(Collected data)
::::::::

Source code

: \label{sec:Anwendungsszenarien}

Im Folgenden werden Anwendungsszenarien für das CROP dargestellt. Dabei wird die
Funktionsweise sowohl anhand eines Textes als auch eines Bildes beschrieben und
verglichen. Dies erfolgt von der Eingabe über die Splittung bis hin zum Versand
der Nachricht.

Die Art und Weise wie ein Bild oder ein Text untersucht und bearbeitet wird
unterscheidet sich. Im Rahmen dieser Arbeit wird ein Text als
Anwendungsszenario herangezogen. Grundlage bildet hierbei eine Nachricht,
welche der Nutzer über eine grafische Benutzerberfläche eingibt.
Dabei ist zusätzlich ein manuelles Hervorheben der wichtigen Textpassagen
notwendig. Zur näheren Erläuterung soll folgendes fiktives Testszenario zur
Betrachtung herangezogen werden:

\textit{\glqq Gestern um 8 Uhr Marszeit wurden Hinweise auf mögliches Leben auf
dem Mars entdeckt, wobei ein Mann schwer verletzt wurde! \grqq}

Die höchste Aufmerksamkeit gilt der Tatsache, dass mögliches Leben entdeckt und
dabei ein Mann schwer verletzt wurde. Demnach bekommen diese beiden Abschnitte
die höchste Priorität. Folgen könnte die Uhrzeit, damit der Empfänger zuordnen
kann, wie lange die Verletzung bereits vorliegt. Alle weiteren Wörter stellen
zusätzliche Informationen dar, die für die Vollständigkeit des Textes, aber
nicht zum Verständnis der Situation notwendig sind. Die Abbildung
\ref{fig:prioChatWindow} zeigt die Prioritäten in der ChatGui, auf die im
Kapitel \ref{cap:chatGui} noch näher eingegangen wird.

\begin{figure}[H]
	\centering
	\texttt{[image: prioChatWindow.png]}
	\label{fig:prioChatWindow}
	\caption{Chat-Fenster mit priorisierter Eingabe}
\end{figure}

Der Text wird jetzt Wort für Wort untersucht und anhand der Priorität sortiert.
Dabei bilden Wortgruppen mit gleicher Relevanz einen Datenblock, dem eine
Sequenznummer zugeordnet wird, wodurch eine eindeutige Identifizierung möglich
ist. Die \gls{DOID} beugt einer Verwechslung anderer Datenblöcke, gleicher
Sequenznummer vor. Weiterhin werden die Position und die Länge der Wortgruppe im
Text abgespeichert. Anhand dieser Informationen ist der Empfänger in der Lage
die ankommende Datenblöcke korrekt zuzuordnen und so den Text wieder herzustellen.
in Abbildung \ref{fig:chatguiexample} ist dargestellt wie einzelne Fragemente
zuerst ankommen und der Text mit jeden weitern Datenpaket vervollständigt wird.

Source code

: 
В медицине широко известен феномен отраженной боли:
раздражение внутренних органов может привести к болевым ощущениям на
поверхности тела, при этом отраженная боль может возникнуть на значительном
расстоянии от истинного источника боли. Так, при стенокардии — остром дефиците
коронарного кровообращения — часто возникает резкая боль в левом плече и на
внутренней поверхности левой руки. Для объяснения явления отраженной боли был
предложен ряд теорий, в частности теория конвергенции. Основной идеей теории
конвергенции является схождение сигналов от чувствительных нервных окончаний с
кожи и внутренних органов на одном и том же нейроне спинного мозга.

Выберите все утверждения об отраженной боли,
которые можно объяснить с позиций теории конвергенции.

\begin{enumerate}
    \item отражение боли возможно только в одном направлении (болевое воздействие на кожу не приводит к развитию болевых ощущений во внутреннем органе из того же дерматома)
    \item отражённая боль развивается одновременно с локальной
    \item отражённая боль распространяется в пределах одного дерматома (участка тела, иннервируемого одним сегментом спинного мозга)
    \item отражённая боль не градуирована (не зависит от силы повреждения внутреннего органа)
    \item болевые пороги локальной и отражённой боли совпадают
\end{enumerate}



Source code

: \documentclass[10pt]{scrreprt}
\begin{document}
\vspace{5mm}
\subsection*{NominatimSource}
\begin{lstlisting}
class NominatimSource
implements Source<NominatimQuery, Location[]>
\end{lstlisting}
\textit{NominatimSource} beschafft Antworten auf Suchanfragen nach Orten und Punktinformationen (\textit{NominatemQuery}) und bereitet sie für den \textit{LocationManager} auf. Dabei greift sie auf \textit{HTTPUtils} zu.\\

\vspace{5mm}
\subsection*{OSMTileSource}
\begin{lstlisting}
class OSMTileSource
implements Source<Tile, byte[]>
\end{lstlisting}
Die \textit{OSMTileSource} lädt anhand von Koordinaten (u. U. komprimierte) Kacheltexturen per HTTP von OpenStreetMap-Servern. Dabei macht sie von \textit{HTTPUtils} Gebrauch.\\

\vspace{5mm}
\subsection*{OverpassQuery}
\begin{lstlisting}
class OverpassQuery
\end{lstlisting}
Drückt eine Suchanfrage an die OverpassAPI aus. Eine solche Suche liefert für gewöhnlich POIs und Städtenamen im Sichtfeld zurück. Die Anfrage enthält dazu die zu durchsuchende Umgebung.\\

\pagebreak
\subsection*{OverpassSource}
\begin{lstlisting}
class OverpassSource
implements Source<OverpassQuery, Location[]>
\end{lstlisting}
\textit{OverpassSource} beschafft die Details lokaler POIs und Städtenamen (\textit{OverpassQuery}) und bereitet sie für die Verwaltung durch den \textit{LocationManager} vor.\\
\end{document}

::::::::

> [PROBLEM REQUIREMENTS]
For each line in the entries that contains the string "schwer", make a copy.

> [OUTPUT]
dem Mars entdeckt, wobei ein Mann schwer verletzt wurde! \grqq}
dabei ein Mann schwer verletzt wurde. Demnach bekommen diese beiden Abschnitte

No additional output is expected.